* What this task involves: Go through the listing and count the lines with "fully" in them; write only the number.

** Provided records follows **

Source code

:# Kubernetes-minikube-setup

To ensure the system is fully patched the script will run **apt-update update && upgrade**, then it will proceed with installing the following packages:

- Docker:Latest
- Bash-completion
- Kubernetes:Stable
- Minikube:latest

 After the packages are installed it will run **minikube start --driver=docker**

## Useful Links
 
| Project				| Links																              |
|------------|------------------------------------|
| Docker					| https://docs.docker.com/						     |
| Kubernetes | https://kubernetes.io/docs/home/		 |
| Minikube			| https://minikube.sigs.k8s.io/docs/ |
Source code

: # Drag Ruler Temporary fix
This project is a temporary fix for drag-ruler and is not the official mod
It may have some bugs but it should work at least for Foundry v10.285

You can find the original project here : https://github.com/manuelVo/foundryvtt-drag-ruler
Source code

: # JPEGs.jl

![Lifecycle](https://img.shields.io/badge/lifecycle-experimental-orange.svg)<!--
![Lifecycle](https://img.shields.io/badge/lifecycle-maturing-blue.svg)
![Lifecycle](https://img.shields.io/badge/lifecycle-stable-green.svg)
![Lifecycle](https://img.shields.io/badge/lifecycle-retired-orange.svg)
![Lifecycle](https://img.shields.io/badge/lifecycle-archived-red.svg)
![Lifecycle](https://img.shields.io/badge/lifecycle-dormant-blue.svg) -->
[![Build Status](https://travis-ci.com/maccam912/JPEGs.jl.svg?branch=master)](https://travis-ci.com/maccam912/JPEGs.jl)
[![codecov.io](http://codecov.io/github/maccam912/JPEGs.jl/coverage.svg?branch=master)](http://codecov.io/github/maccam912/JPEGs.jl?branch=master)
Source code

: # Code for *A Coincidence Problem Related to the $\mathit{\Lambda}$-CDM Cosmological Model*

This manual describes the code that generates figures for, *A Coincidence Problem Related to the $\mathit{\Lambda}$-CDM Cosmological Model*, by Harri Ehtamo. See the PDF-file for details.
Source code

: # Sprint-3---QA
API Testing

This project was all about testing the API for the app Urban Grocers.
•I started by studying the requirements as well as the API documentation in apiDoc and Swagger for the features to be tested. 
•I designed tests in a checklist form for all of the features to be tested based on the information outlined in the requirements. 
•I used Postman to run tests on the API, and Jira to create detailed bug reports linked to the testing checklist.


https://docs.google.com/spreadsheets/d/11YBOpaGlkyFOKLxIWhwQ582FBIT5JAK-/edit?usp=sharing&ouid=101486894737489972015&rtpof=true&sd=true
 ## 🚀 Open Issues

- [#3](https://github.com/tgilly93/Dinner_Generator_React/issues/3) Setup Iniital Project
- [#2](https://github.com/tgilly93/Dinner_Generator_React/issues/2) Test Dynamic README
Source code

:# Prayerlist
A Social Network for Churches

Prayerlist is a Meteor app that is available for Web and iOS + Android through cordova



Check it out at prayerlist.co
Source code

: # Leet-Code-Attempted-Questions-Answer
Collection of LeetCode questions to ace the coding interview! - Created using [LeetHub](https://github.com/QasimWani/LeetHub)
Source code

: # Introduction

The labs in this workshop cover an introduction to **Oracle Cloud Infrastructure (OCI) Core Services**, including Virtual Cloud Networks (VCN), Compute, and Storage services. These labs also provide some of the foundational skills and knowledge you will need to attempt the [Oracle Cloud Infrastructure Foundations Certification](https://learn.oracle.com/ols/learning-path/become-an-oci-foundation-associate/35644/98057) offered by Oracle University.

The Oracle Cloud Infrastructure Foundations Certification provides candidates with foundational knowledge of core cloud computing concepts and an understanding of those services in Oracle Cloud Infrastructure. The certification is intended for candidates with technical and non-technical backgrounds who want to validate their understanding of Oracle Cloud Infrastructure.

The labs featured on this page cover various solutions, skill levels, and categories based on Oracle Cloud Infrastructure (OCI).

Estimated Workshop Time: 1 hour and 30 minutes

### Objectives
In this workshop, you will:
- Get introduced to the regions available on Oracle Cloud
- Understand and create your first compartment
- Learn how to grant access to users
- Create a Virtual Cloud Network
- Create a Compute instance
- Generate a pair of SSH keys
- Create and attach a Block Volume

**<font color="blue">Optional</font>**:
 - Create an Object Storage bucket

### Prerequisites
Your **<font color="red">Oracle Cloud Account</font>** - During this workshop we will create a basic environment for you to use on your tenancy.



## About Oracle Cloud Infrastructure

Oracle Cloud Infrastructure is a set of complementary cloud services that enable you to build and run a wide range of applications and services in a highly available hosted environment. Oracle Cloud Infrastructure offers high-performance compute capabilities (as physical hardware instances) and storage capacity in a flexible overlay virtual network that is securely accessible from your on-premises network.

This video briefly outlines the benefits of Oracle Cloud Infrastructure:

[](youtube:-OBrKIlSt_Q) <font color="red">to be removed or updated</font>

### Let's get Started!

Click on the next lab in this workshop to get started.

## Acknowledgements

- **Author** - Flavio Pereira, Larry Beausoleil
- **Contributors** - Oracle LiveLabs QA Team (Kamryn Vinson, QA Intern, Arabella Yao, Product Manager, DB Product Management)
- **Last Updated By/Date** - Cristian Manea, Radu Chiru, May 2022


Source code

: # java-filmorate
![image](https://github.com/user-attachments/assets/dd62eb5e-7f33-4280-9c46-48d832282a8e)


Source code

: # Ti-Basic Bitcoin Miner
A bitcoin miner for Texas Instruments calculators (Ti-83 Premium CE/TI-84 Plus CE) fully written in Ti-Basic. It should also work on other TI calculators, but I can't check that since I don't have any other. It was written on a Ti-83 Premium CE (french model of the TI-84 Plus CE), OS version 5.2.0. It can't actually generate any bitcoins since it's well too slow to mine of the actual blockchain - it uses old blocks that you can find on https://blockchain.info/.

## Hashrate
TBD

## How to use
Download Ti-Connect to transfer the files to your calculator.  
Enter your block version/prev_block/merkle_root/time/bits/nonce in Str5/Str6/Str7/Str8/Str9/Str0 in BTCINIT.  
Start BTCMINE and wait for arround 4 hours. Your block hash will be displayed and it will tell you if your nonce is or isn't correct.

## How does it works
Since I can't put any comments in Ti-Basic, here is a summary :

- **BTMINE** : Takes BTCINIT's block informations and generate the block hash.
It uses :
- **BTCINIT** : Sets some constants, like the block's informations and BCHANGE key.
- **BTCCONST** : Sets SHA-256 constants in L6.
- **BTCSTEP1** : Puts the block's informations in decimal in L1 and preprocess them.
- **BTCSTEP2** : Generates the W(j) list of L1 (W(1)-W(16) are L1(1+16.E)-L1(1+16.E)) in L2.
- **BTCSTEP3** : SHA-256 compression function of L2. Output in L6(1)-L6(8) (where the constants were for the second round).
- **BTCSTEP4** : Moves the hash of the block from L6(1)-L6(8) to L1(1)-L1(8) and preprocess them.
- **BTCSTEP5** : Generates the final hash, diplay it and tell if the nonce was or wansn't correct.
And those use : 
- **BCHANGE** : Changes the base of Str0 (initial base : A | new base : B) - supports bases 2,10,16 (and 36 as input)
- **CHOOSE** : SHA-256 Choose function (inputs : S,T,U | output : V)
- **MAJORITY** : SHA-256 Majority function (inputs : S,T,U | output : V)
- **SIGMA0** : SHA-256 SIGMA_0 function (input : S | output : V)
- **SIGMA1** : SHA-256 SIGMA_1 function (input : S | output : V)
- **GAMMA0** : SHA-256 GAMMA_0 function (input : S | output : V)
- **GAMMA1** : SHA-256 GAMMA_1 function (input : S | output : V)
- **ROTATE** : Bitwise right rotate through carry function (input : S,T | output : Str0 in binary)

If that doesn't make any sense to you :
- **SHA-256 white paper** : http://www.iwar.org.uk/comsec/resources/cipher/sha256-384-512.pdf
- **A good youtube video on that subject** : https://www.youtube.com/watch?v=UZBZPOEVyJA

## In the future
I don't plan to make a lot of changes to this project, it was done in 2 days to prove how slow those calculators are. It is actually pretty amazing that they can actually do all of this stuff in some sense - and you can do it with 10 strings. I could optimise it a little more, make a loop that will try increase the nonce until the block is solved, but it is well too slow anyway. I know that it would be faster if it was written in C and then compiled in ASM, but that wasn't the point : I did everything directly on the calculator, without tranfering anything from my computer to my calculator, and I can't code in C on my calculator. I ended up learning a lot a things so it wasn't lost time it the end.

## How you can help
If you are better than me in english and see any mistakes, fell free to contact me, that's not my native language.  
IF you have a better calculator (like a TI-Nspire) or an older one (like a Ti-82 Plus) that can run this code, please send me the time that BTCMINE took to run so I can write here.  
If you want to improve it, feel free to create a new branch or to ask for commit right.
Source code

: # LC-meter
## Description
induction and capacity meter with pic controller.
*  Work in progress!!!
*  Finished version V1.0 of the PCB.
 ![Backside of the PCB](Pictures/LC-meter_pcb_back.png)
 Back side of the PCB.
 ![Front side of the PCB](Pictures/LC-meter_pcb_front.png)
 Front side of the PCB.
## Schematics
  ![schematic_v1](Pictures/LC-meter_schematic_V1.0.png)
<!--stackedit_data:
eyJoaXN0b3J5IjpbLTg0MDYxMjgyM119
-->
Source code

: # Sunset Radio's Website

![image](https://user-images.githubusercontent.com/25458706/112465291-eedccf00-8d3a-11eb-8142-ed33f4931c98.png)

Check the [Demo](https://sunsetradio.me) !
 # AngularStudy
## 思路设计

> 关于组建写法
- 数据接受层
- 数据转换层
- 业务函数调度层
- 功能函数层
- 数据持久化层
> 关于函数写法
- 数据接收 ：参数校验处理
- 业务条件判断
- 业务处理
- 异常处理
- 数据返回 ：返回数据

** End of Provided records **

* Answer to the problem: 2